[llvm] r181532 - [GVN] Split critical-edge on the fly, instead of postpone edge-splitting to next

Shuxin Yang shuxin.llvm at gmail.com
Thu May 9 14:37:28 PDT 2013


GVN is very expensive, and 2/3 the time comes from dense 
memory-dependence query.
It currently iteratively goes through all blocks top-down until no 
change take place.

My ultimate goal is to speed it up converting iterative algorithm into a 
one-pass algorithm.
If we can speedup GVN by 2x, we can afford invoke it twice, once earlier 
(say, somewhere
around EarlyCSE), another one stay where it is today.

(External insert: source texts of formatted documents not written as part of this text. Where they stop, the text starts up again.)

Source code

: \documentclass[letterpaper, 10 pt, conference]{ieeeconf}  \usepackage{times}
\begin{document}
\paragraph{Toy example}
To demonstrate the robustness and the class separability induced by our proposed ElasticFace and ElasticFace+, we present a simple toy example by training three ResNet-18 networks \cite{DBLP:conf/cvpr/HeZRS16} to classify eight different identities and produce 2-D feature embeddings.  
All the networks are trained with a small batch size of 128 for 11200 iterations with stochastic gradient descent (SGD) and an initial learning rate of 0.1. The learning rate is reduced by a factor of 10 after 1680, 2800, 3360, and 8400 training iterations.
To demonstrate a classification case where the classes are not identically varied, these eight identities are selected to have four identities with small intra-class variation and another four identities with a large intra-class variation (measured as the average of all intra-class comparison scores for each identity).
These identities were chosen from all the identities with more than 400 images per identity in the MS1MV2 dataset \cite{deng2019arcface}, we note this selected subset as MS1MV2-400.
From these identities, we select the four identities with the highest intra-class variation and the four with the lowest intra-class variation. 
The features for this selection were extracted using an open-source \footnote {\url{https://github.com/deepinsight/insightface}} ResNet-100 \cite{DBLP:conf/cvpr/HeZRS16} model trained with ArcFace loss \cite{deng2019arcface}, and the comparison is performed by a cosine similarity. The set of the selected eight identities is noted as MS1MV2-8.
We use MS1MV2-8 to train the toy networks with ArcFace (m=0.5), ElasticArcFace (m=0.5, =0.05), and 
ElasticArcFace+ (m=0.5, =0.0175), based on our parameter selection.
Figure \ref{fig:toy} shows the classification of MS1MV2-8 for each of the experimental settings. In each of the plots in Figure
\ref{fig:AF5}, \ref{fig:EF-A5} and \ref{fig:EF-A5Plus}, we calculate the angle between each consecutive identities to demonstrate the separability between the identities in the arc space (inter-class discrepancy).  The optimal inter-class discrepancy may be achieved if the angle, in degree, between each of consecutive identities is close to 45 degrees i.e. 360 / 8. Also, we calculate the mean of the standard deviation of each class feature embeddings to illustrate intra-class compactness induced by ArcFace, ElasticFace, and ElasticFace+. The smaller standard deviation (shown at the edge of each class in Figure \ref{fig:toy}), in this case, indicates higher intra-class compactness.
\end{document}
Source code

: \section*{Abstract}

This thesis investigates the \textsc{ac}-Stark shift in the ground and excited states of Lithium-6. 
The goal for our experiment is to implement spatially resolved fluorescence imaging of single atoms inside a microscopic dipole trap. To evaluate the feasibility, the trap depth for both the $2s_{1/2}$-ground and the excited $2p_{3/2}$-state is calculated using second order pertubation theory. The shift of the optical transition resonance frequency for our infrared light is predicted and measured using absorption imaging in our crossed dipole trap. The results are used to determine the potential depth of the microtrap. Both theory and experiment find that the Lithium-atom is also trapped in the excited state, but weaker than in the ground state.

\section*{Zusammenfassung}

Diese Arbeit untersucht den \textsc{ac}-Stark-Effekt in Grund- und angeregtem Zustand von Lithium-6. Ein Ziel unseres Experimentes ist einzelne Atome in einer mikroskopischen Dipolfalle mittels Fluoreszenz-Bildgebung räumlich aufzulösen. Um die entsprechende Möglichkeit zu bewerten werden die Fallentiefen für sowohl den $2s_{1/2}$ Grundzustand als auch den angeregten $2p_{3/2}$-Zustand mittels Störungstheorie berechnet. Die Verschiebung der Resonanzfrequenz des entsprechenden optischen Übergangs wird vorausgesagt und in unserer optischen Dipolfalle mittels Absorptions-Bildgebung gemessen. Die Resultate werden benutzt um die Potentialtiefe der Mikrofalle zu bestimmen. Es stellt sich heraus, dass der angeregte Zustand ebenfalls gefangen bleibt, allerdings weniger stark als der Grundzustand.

There are couple of reasons why *this* GVN needs to be iterative, I will 
explain the tricky reasons
in my subsequent commits.

For this specific change, it is pretty straightforward:

    before my change, the logic was:
    ---------------------------------
       ... performing poor-man's PRE for the load...
       check if there are critical-edge between the source-block and 
target block (which
        must be the immediate predecessor of the source block).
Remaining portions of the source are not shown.